Generally, when the model is comparatively simple with only a few item parameters, the calibration is expected to be more exact, but the effects of the neglect of individual differences are often larger. However, when the model is more complex and comprises more item parameters, calibration errors might be more predominant than the deviations due to the approximation by the model.

Testlets and rule-based item generation are especially useful in adaptive testing. However, the possible side effect of additional error variation of the difficulty parameters can be particularly severe in precisely this testing format.

When modeling testlet effects with additional random effects that are added to item difficulty parameters (cf. Wainer et al., 2007), the error variances associated with deviations of true from estimated (mean) difficulty parameters due to these testlet effects can be directly assessed. However, error variances can only be specified for particular testing situations, so that general statements about the magnitudes of these variances are limited. Yet, in this context, it might be interesting to note that Wainer et al. (2007) report various examples of testlet applications where these variances are often quite large.

Concerning rule-based item generation, there are no studies so far that investigate the magnitudes of possible error variances of item difficulty parameters within families of cloned items. Like the variances arising from person-specific differences or testlets, these variances are assumed to be strongly dependent on content-related aspects and can probably be best assessed by random effects modeling.

The distribution of the difficulty parameters in the item pool plays an important role in explaining the observed effect. Generally, as indicated in Figure 2, the bias is expected to be larger for person parameters for which the gradient of this distribution is high (note that the person and difficulty parameter scales coincide). To prevent systematic bias in person parameter estimation caused by imprecise item parameters, a uniform distribution over the whole range of person parameters would be necessary.

The choice of the estimator can be quite decisive for the bias in person parameter estimation. As Bayesian estimators bias the estimates toward the mean, the effect observed here is generally stronger for likelihood estimators. Especially in the case of short tests, the bias caused by imprecise item difficulty parameters is often balanced by the bias induced through the prior distribution, and in some cases the latter is still predominant. However, the influence of the prior distribution on the posterior, and hence the bias toward the mean, decreases with increasing test length. Therefore, the choice of the estimator becomes less important for longer tests.
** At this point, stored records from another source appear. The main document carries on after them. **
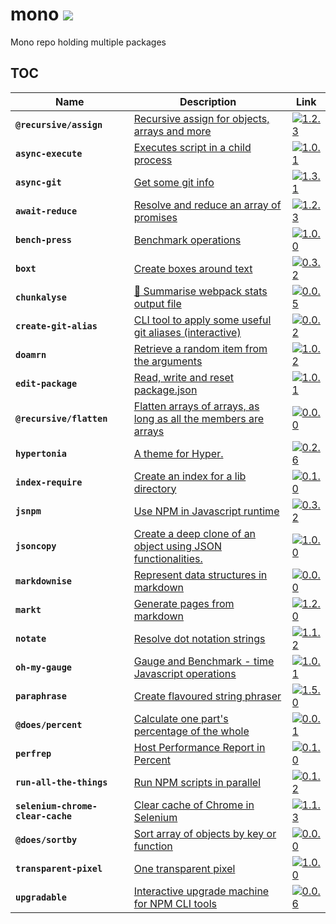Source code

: # mono [![](https://circleci.com/gh/omrilotan/mono.svg?style=svg)](https://circleci.com/build-insights/gh/omrilotan/mono/master)
Mono repo holding multiple packages

## TOC

| Name | Description | Link
| --- | --- | ---
| **`@recursive/assign`** | [Recursive assign for objects, arrays and more](./packages/assign#readme) | [![1.2.3](https://img.shields.io/npm/v/@recursive/assign.svg)](https://www.npmjs.com/package/@recursive/assign)
| **`async-execute`** | [Executes script in a child process](./packages/async-execute#readme) | [![1.0.1](https://img.shields.io/npm/v/async-execute.svg)](https://www.npmjs.com/package/async-execute)
| **`async-git`** | [Get some git info](./packages/async-git#readme) | [![1.3.1](https://img.shields.io/npm/v/async-git.svg)](https://www.npmjs.com/package/async-git)
| **`await-reduce`** | [Resolve and reduce an array of promises](./packages/await-reduce#readme) | [![1.2.3](https://img.shields.io/npm/v/await-reduce.svg)](https://www.npmjs.com/package/await-reduce)
| **`bench-press`** | [Benchmark operations](./packages/bench-press#readme) | [![1.0.0](https://img.shields.io/npm/v/bench-press.svg)](https://www.npmjs.com/package/bench-press)
| **`boxt`** | [Create boxes around text](./packages/boxt#readme) | [![0.3.2](https://img.shields.io/npm/v/boxt.svg)](https://www.npmjs.com/package/boxt)
| **`chunkalyse`** | [🍰 Summarise webpack stats output file](./packages/chunkalyse#readme) | [![0.0.5](https://img.shields.io/npm/v/chunkalyse.svg)](https://www.npmjs.com/package/chunkalyse)
| **`create-git-alias`** | [CLI tool to apply some useful git aliases (interactive)](./packages/create-git-alias#readme) | [![0.0.2](https://img.shields.io/npm/v/create-git-alias.svg)](https://www.npmjs.com/package/create-git-alias)
| **`doamrn`** | [Retrieve a random item from the arguments](./packages/doamrn#readme) | [![1.0.2](https://img.shields.io/npm/v/doamrn.svg)](https://www.npmjs.com/package/doamrn)
| **`edit-package`** | [Read, write and reset package.json](./packages/edit-package#readme) | [![1.0.1](https://img.shields.io/npm/v/edit-package.svg)](https://www.npmjs.com/package/edit-package)
| **`@recursive/flatten`** | [Flatten arrays of arrays, as long as all the members are arrays](./packages/flatten#readme) | [![0.0.0](https://img.shields.io/npm/v/@recursive/flatten.svg)](https://www.npmjs.com/package/@recursive/flatten)
| **`hypertonia`** | [A theme for Hyper.](./packages/hypertonia#readme) | [![0.2.6](https://img.shields.io/npm/v/hypertonia.svg)](https://www.npmjs.com/package/hypertonia)
| **`index-require`** | [Create an index for a lib directory](./packages/index-require#readme) | [![0.1.0](https://img.shields.io/npm/v/index-require.svg)](https://www.npmjs.com/package/index-require)
| **`jsnpm`** | [Use NPM in Javascript runtime](./packages/jsnpm#readme) | [![0.3.2](https://img.shields.io/npm/v/jsnpm.svg)](https://www.npmjs.com/package/jsnpm)
| **`jsoncopy`** | [Create a deep clone of an object using JSON functionalities.](./packages/jsoncopy#readme) | [![1.0.0](https://img.shields.io/npm/v/jsoncopy.svg)](https://www.npmjs.com/package/jsoncopy)
| **`markdownise`** | [Represent data structures in markdown](./packages/markdownise#readme) | [![0.0.0](https://img.shields.io/npm/v/markdownise.svg)](https://www.npmjs.com/package/markdownise)
| **`markt`** | [Generate pages from markdown](./packages/markt#readme) | [![1.2.0](https://img.shields.io/npm/v/markt.svg)](https://www.npmjs.com/package/markt)
| **`notate`** | [Resolve dot notation strings](./packages/notate#readme) | [![1.1.2](https://img.shields.io/npm/v/notate.svg)](https://www.npmjs.com/package/notate)
| **`oh-my-gauge`** | [Gauge and Benchmark - time Javascript operations](./packages/oh-my-gauge#readme) | [![1.0.1](https://img.shields.io/npm/v/oh-my-gauge.svg)](https://www.npmjs.com/package/oh-my-gauge)
| **`paraphrase`** | [Create flavoured string phraser](./packages/paraphrase#readme) | [![1.5.0](https://img.shields.io/npm/v/paraphrase.svg)](https://www.npmjs.com/package/paraphrase)
| **`@does/percent`** | [Calculate one part's percentage of the whole](./packages/percent#readme) | [![0.0.1](https://img.shields.io/npm/v/@does/percent.svg)](https://www.npmjs.com/package/@does/percent)
| **`perfrep`** | [Host Performance Report in Percent](./packages/perfrep#readme) | [![0.1.0](https://img.shields.io/npm/v/perfrep.svg)](https://www.npmjs.com/package/perfrep)
| **`run-all-the-things`** | [Run NPM scripts in parallel](./packages/run-all-the-things#readme) | [![0.1.2](https://img.shields.io/npm/v/run-all-the-things.svg)](https://www.npmjs.com/package/run-all-the-things)
| **`selenium-chrome-clear-cache`** | [Clear cache of Chrome in Selenium](./packages/selenium-chrome-clear-cache#readme) | [![1.1.3](https://img.shields.io/npm/v/selenium-chrome-clear-cache.svg)](https://www.npmjs.com/package/selenium-chrome-clear-cache)
| **`@does/sortby`** | [Sort array of objects by key or function](./packages/sortby#readme) | [![0.0.0](https://img.shields.io/npm/v/@does/sortby.svg)](https://www.npmjs.com/package/@does/sortby)
| **`transparent-pixel`** | [One transparent pixel](./packages/transparent-pixel#readme) | [![1.0.0](https://img.shields.io/npm/v/transparent-pixel.svg)](https://www.npmjs.com/package/transparent-pixel)
| **`upgradable`** | [Interactive upgrade machine for NPM CLI tools](./packages/upgradable#readme) | [![0.0.6](https://img.shields.io/npm/v/upgradable.svg)](https://www.npmjs.com/package/upgradable)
In the case of Rasch models, the item selection algorithm based on maximal Fisher information chooses the next item in such a way that an optimal match is obtained between the difficulty parameter and the current estimate of the person parameter. For models with more item parameters, the criterion of maximal Fisher information is generally also influenced by other parameters. However, in this study, the simulation for the 2PL and 3PL models shows that the bias is very similar to the one obtained under the Rasch model. In the case of Bayesian estimators, the bias is often even slightly stronger for the 2PL and 3PL models, as the bias toward the mean is marginally more distinct for the Rasch model.

The dependence of the bias in person parameter estimation in adaptive testing on the test lengths is more distinct for Bayesian estimators, as the induced bias toward the mean, which counteracts the bias caused by imprecise item parameters, is test-length dependent. Larger item pools slightly intensify the bias, as corresponding tests are “more adaptive.”

In this study, the author only examined the item selection criterion of maximal Fisher information. However, other criteria also depend on the difficulty parameter, though sometimes more indirectly. For example, in a Bayesian context, it is common to weigh a measure of information (which commonly depends on the difficulty parameter) with the posterior distribution and to maximize the corresponding integral over a certain interval (van der Linden, 2010). With respect to the discrimination parameter, using a Bayesian criterion can indeed lead to a significantly different choice of items, as the information function becomes steeper and more focused when the discrimination parameter increases. However, in the case of the difficulty parameter, there is no comparable phenomenon that might suggest the use of Bayesian criteria, and therefore, the choice of the actual criterion is not expected to make much difference.

Dealing With the Resulting Bias

From a practical point of view, an important question is how to deal with the problem of possibly biased person parameter estimation in adaptive testing. The left panel of Figure 2 as well as the results of the simulation studies indicate that in many cases a sufficient rescaling of the person parameter estimates might be possible by a multiplicative factor. This can be assumed to hold when the distribution of true item difficulty parameters in the pool is approximately “well behaved,” that is, symmetric, centered around the origin, and with a moderate gradient. The item pools used in the preceding simulation studies correspond to this situation and correlations of estimated and true values of person parameters, even with error variances of 0.5, are indeed not much different here from those obtained under precise item parameters (for more details, compare Table A2 in the Appendix). Therefore, if the only purpose of testing is to decide on the relative standing of examinees, the observed bias might be negligible.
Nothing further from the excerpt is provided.